**Work to complete**
In the data below, find every line with the word "tabular" and copy it.

*** Material provided ***

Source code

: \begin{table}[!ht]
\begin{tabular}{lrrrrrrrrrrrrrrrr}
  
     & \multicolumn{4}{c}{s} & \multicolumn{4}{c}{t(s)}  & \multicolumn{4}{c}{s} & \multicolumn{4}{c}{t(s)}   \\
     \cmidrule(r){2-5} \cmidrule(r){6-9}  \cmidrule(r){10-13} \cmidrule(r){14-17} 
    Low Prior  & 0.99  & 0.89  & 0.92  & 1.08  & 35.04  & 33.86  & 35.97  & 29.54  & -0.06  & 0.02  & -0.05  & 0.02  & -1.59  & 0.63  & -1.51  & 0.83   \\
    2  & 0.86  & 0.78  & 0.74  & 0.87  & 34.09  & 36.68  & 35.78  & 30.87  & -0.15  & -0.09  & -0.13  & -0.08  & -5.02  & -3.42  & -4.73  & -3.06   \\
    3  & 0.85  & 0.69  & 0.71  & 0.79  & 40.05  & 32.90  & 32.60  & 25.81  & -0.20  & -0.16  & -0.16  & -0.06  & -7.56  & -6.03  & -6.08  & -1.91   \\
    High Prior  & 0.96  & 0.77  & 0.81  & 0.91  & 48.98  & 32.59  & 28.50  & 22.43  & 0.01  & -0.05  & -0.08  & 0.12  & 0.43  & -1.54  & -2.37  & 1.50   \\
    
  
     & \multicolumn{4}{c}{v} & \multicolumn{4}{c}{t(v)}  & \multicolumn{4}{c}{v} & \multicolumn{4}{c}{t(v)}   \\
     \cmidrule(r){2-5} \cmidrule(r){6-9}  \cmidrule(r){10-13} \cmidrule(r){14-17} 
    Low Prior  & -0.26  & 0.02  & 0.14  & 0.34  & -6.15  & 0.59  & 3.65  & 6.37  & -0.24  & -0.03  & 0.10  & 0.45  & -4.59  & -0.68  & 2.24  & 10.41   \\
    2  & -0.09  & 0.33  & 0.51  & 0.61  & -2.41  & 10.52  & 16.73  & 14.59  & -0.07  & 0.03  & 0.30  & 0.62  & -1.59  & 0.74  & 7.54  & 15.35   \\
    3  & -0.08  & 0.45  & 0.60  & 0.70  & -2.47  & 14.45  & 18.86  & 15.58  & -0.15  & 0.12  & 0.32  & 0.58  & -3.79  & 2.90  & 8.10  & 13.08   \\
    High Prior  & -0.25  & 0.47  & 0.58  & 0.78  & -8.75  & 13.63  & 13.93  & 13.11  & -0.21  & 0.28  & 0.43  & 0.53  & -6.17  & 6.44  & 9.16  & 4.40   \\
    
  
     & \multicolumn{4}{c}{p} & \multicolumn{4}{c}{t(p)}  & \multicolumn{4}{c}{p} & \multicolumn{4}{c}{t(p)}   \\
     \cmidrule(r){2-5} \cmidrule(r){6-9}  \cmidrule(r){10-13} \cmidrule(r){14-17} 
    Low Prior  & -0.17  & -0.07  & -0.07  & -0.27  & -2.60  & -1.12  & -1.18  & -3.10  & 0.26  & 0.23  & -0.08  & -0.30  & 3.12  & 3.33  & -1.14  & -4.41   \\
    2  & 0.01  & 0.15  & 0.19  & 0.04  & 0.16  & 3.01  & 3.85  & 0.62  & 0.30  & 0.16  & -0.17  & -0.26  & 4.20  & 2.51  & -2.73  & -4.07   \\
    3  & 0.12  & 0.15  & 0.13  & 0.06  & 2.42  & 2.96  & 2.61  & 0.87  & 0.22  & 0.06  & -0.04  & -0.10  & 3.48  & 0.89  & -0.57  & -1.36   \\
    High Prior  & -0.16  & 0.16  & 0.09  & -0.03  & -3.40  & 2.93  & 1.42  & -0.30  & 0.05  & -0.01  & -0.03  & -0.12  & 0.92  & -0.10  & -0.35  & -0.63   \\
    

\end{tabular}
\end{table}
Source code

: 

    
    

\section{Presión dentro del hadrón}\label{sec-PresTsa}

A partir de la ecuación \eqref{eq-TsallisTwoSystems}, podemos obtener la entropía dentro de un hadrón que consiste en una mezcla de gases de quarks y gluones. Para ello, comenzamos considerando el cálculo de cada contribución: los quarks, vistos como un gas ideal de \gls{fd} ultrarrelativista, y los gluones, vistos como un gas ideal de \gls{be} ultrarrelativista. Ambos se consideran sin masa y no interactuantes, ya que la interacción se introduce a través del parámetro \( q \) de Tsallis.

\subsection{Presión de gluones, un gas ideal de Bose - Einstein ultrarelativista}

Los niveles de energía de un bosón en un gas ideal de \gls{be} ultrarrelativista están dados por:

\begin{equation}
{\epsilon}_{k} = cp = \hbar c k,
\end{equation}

*** End of Material provided ***

**Written solution**
\begin{tabular}{lrrrrrrrrrrrrrrrr}
\end{tabular}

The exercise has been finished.